In spite of having entered its golden age, Ferrara was severely hit by a war against Venice fought and lost in 1482–84. Alfonso I succeeded to the throne in 1505 and married the notorious Lucrezia Borgia. He again fought Venice in the Italian Wars after joining the League of Cambrai. In 1509 he was excommunicated by Pope Julius II, but was able to overcome the Papal and Spanish armies in 1512 at the Battle of Ravenna. These successes were based on Ferrara's artillery, produced in his own foundry which was the best of its time.[13][14]

At his death in 1534, Alfonso I was succeeded by his son Ercole II that in 1528 married Renée of France, the second daughter of Louis XII, thus bringing great prestige to the court of Ferrara. Under his reign, the Duchy remained an affluent country and a cultural powerhouse. However, an earthquake struck the town in 1570, causing the economy to collapse, and when Ercole II's son Alfonso II died without heirs, the House of Este lost Ferrara to the Papal States.

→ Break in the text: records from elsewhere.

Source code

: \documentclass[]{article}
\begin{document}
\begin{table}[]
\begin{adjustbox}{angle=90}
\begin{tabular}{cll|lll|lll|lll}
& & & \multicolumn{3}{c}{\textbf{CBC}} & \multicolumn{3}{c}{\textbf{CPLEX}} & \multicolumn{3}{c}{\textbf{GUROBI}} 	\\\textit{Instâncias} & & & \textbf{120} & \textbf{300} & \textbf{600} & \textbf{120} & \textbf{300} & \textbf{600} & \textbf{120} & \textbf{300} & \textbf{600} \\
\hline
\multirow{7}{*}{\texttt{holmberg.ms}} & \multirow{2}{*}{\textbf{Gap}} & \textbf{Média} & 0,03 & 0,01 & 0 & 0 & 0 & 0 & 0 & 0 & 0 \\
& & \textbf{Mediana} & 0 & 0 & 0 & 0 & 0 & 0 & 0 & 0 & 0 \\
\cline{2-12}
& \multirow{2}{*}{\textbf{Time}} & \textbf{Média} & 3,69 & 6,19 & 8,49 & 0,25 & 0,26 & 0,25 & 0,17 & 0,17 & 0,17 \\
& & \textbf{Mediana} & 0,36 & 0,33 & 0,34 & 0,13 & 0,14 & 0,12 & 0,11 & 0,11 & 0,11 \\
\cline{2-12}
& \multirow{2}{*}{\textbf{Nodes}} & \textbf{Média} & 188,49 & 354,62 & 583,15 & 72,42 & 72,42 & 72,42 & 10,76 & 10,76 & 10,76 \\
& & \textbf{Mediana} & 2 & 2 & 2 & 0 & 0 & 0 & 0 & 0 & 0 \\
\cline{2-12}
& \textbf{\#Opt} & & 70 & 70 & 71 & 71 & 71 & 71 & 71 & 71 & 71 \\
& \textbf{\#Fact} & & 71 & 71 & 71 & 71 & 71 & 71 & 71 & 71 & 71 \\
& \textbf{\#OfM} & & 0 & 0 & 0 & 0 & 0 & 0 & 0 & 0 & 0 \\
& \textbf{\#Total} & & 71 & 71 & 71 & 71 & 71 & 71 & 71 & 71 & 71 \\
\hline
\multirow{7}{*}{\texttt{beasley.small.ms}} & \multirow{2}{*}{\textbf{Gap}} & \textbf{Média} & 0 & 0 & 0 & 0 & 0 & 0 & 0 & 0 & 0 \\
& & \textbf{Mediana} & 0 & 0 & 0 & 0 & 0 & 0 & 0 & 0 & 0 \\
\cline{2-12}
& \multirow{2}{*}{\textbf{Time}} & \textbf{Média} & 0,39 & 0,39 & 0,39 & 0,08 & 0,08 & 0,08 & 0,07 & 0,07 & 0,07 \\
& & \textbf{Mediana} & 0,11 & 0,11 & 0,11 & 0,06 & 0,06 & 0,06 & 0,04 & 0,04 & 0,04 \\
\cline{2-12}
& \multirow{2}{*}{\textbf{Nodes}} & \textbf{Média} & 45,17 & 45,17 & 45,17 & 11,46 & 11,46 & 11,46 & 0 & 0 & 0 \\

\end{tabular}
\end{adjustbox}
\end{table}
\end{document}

Late modern and contemporary

Ferrara, a university city second only to Bologna, remained a part of the Papal States for almost 300 years, an era marked by a steady decline; in 1792 the population of the town numbered only 27,000, less than in the 17th century.[15] In 1805–1814 it became briefly part of the Napoleonic Kingdom of Italy, a client-state of the French Empire. After the 1815 Congress of Vienna, Ferrara was given back to the Pope, now guaranteed by the Empire of Austria. A bastion fort erected in the 1600s by Pope Paul V on the site of and old castle called "Castel Tedaldo", at the south-west angle of the town, was thus occupied by an Austrian garrison from 1832 until 1859. All of the fortress was dismantled following the birth of the Kingdom of Italy and the bricks used for new constructions all over the town.[16]

During the last decades of the 1800s and the early 1900s, Ferrara remained a modest trade centre for its large rural hinterland that relied on commercial crops such as sugar beet and industrial hemp. Large land reclamation works were carried out for decades with the aim to expand the available arable land and eradicate malaria from the wetlands along the Po delta.[17] Mass industrialisation came to Ferrara only at the end of the 1930s with the set-up of a chemical plant by the Fascist regime that should have supplied the regime with synthetic rubber.[18] During the Second World War Ferrara was repeatedly bombed by Allied warplanes that targeted and destroyed railway links and industrial facilities. After the war, the industrial area in Pontelagoscuro was expanded to become a giant petrochemical compound operated by Montecatini and other companies, that at its peak employed 7,000 workers and produced 20% of plastics in Italy.[19] In recent decades, as part of a general trend in Italy and Europe, Ferrara has come to rely more on tertiary and tourism, while the heavy industry, still present in the town, has been largely phased out.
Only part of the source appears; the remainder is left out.